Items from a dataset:
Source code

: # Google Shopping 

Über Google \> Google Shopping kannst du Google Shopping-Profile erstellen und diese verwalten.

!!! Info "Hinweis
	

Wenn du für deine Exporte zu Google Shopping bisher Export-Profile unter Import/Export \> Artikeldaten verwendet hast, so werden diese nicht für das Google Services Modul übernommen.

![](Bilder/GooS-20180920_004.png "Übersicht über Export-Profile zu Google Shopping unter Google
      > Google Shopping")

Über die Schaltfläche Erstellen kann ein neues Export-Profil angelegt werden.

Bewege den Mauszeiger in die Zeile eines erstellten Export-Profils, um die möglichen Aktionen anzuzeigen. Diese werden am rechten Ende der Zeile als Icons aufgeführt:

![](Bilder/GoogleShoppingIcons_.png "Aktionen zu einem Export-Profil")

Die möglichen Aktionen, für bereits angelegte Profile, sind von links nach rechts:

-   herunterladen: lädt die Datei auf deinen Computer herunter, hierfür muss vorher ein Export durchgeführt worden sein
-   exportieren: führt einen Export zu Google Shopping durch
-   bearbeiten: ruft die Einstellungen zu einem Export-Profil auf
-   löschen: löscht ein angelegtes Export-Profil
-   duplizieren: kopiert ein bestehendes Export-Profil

TASK STATEMENT:
Only the lines from the one with "durchgeführt worden sein" to the end of the entries above belong in your answer. Retype them exactly.

ANSWER AREA:
-   herunterladen: lädt die Datei auf deinen Computer herunter, hierfür muss vorher ein Export durchgeführt worden sein
-   exportieren: führt einen Export zu Google Shopping durch
-   bearbeiten: ruft die Einstellungen zu einem Export-Profil auf
-   löschen: löscht ein angelegtes Export-Profil
-   duplizieren: kopiert ein bestehendes Export-Profil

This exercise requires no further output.